Frau Dr. Katja Holm legte Professor Ellwangen sanft die Hand auf den Arm. »Kann ich dich einen Augenblick sprechen, Vater?«
Er sah sie an, aber sie konnte den Ausdruck seiner Augen hinter den dicken, spiegelnden Gläsern seiner Brille nicht deuten. Wie immer hatte sie unter diesem Blick das ungute, ja geradezu peinigende Gefühl, durchschaut zu werden. Unwillkürlich schob sie das Kinn vor und warf den Kopf mit dem üppigen dunkelblonden Haar in den Nacken. Ihre tiefblauen Augen unter den langen Wimpern nahmen einen trotzigen Ausdruck an. »Komm«, sagte er und ließ die Tochter in das Vorzimmer.

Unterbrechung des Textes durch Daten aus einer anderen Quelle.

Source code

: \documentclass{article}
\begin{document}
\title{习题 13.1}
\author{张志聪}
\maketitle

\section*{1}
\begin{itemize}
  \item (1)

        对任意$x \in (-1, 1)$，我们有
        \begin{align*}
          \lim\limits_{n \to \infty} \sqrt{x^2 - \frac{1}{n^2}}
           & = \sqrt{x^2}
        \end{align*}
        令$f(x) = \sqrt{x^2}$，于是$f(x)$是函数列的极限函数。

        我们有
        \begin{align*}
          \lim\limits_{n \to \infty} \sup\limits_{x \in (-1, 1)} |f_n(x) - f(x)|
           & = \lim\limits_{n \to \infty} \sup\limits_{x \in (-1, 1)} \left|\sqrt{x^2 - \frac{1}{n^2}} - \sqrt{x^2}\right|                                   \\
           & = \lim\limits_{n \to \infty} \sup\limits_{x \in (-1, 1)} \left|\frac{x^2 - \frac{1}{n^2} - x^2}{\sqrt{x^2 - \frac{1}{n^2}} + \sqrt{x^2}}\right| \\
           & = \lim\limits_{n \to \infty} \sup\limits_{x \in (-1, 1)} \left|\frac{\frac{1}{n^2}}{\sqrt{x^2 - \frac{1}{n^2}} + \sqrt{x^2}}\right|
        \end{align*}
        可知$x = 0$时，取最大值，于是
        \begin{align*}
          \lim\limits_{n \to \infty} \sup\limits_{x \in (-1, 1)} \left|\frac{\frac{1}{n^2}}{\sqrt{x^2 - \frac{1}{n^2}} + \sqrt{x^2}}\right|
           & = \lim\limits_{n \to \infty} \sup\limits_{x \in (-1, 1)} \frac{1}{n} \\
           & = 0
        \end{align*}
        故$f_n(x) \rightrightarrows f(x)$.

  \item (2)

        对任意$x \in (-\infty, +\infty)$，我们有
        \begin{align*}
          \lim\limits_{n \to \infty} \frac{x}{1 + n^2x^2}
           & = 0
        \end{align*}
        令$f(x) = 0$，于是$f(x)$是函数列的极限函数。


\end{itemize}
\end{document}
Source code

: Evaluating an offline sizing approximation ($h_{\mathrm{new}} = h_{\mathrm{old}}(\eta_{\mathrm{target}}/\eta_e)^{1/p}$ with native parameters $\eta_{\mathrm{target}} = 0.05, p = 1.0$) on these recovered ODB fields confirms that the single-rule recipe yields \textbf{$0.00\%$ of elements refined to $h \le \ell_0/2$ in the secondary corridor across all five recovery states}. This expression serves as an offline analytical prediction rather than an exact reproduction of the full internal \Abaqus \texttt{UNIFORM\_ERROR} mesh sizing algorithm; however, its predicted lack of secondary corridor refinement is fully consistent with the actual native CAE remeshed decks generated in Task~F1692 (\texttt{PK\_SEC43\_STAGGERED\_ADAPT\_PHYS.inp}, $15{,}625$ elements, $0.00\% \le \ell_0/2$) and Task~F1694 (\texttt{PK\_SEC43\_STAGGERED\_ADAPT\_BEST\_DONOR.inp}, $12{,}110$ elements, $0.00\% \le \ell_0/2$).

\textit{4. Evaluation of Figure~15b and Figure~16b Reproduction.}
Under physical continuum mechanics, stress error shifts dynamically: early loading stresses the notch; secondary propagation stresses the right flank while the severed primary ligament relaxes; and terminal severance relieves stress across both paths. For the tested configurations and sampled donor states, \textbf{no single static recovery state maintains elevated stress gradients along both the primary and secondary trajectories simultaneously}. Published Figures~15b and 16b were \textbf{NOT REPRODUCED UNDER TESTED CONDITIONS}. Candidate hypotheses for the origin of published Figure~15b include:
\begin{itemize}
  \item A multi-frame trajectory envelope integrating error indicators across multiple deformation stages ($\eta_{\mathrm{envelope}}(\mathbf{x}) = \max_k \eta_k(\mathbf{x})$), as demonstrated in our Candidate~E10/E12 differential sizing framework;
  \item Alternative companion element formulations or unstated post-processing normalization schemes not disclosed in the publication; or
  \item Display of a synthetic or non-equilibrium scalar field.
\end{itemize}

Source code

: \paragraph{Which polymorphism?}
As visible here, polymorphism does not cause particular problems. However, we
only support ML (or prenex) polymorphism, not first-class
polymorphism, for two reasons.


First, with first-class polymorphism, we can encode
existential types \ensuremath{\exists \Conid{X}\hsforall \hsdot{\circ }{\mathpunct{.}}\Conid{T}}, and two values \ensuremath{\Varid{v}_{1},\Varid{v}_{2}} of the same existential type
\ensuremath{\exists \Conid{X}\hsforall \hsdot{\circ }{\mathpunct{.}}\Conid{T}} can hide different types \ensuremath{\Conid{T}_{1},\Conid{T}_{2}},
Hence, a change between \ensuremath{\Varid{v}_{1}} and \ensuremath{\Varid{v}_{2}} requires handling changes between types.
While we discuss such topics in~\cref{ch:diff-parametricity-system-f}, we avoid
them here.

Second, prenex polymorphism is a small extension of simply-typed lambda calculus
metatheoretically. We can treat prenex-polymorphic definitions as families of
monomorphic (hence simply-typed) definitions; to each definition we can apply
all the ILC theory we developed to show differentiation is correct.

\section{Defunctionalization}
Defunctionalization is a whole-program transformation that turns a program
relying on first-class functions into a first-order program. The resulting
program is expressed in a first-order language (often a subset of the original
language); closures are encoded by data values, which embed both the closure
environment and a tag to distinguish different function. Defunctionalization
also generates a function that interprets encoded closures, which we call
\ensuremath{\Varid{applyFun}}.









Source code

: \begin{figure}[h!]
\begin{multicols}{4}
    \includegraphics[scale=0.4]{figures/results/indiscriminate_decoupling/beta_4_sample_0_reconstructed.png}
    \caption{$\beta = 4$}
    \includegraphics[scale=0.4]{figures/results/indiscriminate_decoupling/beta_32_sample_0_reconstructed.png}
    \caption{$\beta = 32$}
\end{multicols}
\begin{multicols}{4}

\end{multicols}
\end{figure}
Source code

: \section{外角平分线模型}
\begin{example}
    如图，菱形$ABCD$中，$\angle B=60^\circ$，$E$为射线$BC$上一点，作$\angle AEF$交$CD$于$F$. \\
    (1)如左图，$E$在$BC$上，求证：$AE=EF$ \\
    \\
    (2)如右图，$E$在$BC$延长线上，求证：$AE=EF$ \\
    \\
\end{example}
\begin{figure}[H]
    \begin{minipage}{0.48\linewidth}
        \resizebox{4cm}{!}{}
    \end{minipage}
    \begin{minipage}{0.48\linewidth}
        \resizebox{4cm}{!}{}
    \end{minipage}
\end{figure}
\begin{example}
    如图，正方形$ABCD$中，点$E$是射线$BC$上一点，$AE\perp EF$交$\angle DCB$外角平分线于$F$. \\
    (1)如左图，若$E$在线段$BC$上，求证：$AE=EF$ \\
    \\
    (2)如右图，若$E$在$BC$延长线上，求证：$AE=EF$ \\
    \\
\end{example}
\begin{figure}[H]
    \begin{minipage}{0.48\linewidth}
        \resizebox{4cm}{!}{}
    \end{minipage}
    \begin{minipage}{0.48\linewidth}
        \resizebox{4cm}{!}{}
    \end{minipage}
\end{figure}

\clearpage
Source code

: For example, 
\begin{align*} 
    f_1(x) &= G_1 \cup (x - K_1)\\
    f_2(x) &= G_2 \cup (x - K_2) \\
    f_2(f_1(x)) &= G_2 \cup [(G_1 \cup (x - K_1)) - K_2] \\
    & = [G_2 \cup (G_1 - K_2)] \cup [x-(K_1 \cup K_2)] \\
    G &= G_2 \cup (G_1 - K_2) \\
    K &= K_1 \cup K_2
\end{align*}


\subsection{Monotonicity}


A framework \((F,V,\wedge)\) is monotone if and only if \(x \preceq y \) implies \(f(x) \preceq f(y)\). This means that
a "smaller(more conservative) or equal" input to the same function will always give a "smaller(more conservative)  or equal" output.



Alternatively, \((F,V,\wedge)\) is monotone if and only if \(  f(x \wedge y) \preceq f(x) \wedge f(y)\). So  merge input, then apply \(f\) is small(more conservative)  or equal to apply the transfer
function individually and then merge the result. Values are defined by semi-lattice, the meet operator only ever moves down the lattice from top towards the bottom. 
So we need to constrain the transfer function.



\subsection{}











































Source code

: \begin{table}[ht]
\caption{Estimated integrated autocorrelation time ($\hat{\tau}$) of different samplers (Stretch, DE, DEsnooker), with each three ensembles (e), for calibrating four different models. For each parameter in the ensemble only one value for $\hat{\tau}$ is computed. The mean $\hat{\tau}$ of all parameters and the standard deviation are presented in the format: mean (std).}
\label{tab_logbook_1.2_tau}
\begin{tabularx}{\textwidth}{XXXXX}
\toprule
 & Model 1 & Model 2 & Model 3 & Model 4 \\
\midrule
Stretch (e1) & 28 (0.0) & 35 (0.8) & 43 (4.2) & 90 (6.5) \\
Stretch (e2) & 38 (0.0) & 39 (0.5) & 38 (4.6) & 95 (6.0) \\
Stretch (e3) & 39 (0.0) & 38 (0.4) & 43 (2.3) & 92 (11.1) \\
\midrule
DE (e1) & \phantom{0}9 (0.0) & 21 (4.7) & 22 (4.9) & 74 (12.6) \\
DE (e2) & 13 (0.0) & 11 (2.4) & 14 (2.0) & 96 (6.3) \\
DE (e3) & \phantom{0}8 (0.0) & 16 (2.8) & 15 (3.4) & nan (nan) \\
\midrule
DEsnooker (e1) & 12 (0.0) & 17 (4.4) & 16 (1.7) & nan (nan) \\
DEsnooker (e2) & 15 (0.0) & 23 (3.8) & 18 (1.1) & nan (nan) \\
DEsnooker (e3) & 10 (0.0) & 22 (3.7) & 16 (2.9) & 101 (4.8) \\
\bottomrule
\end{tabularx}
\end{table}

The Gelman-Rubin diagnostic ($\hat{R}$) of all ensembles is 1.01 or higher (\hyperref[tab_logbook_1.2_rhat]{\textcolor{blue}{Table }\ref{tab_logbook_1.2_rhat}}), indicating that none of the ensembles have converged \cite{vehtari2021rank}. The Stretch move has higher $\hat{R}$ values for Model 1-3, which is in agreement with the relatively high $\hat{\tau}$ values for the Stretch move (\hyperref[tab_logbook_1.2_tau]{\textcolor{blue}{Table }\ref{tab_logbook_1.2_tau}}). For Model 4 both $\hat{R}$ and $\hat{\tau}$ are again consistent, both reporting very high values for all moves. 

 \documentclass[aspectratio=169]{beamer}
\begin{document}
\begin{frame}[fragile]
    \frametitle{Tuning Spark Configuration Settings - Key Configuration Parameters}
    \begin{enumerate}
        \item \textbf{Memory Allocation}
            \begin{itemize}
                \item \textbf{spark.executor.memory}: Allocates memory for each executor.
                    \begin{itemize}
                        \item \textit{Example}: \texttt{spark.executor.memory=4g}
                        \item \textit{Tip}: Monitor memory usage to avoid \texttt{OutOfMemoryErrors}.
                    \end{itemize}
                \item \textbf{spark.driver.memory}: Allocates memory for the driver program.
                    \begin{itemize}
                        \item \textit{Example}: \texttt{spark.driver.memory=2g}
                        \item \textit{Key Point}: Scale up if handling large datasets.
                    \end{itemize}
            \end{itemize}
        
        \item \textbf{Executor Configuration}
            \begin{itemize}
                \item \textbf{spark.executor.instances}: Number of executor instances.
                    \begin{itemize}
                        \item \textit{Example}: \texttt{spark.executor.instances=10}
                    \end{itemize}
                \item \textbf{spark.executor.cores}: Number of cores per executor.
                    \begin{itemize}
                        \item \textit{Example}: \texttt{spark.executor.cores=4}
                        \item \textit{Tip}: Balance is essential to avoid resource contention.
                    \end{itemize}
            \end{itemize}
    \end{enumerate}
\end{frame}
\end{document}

Seine Sekretärin, Fräulein Irene Henninger, die auf die Tasten ihrer Schreibmaschine gehämmert hatte, hob den Kopf. »Herr Professor . . .«
Er nickte ihr zu. »Machen Sie uns bitte einen steifen Kaffee, Irenchen . . .«
Fräulein Henninger sprang auf, schob die Tür des Aktenschrankes zurück, holte den elektrischen Topf heraus. »Sofort, Herr Professor!«
Es war offensichtlich, daß das alte Mädchen bereit gewesen wäre, sich für den stattlichen Witwer aufzuopfern. Aber Katja konnte nicht einmal innerlich darüber lächeln. Ihr war bewußt, daß es ihr nicht zustand, sich über ein anderes verliebtes weibliches Wesen zu erheben. Sie selber wußte, wie quälend heimliche Liebe sein konnte.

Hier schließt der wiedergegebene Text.